Problem description: Apart from the pictures, every line below needs to be reproduced verbatim.

━━━ Data for review

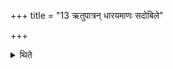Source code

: +++
title = "13 ऋतुपात्रन् धारयमाणः सदोबिले"

+++

<details><summary>थिते</summary>

13. Holding the R̥tu-cup, standing at the entrance of the Sadas, with his face to the west, he responds or (he does so while standing) in a bending position:  
</details>
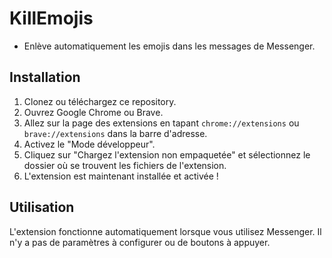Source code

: # KillEmojis

- Enlève automatiquement les emojis dans les messages de Messenger.

## Installation

1. Clonez ou téléchargez ce repository.
2. Ouvrez Google Chrome ou Brave.
3. Allez sur la page des extensions en tapant `chrome://extensions` ou `brave://extensions` dans la barre d'adresse.
4. Activez le "Mode développeur".
5. Cliquez sur "Chargez l'extension non empaquetée" et sélectionnez le dossier où se trouvent les fichiers de l'extension.
6. L'extension est maintenant installée et activée !

## Utilisation

L'extension fonctionne automatiquement lorsque vous utilisez Messenger. Il n'y a pas de paramètres à configurer ou de boutons à appuyer.
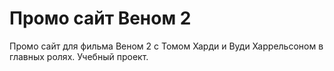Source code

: # Промо сайт Веном 2
Промо сайт для фильма Веном 2 с Томом Харди и Вуди Харрельсоном в главных ролях.
Учебный проект.
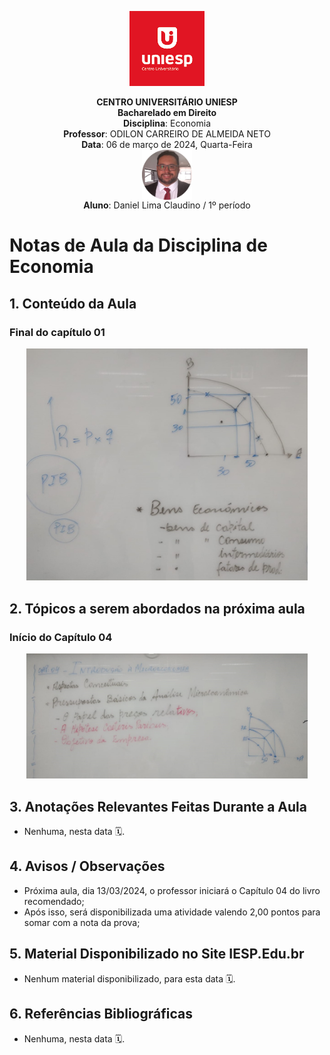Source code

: <div align="center">

<p align="center"><img height="120" src="../../../figuras/LOGO_UNIESP.png"> </p>
<p align="center"><b>CENTRO UNIVERSITÁRIO UNIESP</b><br>
<b>Bacharelado em Direito</b><br>
<b>Disciplina</b>: Economia</span><br>
<b>Professor</b>: ODILON CARREIRO DE ALMEIDA NETO<br>
<b>Data</b>: 06 de março de 2024, Quarta-Feira<br>
<img align="center" src="../../../figuras/FOTO_PERFIL_DANIEL_CLAUDINO_2023.png" width="80"><br>
<b>Aluno</b>: Daniel Lima Claudino / 1º período<br>
 </p>
</div>

# Notas de Aula da Disciplina de Economia

## 1. Conteúdo da Aula

### Final do capítulo 01

<center>

<img src="../quadro/2024-03-06-quadro-01.jpeg" width="450">

</center>

## 2. Tópicos a serem abordados na próxima aula

### Início do Capítulo 04

<center>

<img src="../quadro/2024-03-06-quadro-02.jpeg" width="450">

</center>

## 3. Anotações Relevantes Feitas Durante a Aula

- Nenhuma, nesta data 🗓.

## 4. Avisos / Observações

- Próxima aula, dia 13/03/2024, o professor iniciará o Capítulo 04 do livro recomendado;
- Após isso, será disponibilizada uma atividade valendo 2,00 pontos para somar com a nota da prova;

## 5. Material Disponibilizado no Site IESP.Edu.br

- Nenhum material disponibilizado, para esta data 🗓.

## 6. Referências Bibliográficas

- Nenhuma, nesta data 🗓.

━━━━━━

Reply to the task:
Source code

: +++
title = "13 ऋतुपात्रन् धारयमाणः सदोबिले"

+++

<details><summary>थिते</summary>

13. Holding the R̥tu-cup, standing at the entrance of the Sadas, with his face to the west, he responds or (he does so while standing) in a bending position:  
</details>
Source code

: # KillEmojis

- Enlève automatiquement les emojis dans les messages de Messenger.

## Installation

1. Clonez ou téléchargez ce repository.
2. Ouvrez Google Chrome ou Brave.
3. Allez sur la page des extensions en tapant `chrome://extensions` ou `brave://extensions` dans la barre d'adresse.
4. Activez le "Mode développeur".
5. Cliquez sur "Chargez l'extension non empaquetée" et sélectionnez le dossier où se trouvent les fichiers de l'extension.
6. L'extension est maintenant installée et activée !

## Utilisation

L'extension fonctionne automatiquement lorsque vous utilisez Messenger. Il n'y a pas de paramètres à configurer ou de boutons à appuyer.
Source code

: # Промо сайт Веном 2
Промо сайт для фильма Веном 2 с Томом Харди и Вуди Харрельсоном в главных ролях.
Учебный проект.
Source code

: <div align="center">

<p align="center"><img height="120" src="../../../figuras/LOGO_UNIESP.png"> </p>
<p align="center"><b>CENTRO UNIVERSITÁRIO UNIESP</b><br>
<b>Bacharelado em Direito</b><br>
<b>Disciplina</b>: Economia</span><br>
<b>Professor</b>: ODILON CARREIRO DE ALMEIDA NETO<br>
<b>Data</b>: 06 de março de 2024, Quarta-Feira<br>
<img align="center" src="../../../figuras/FOTO_PERFIL_DANIEL_CLAUDINO_2023.png" width="80"><br>
<b>Aluno</b>: Daniel Lima Claudino / 1º período<br>
 </p>
</div>

# Notas de Aula da Disciplina de Economia

## 1. Conteúdo da Aula

### Final do capítulo 01

<center>

<img src="../quadro/2024-03-06-quadro-01.jpeg" width="450">

</center>

## 2. Tópicos a serem abordados na próxima aula

### Início do Capítulo 04

<center>

<img src="../quadro/2024-03-06-quadro-02.jpeg" width="450">

</center>

## 3. Anotações Relevantes Feitas Durante a Aula

- Nenhuma, nesta data 🗓.

## 4. Avisos / Observações

- Próxima aula, dia 13/03/2024, o professor iniciará o Capítulo 04 do livro recomendado;
- Após isso, será disponibilizada uma atividade valendo 2,00 pontos para somar com a nota da prova;

## 5. Material Disponibilizado no Site IESP.Edu.br

- Nenhum material disponibilizado, para esta data 🗓.

## 6. Referências Bibliográficas

- Nenhuma, nesta data 🗓.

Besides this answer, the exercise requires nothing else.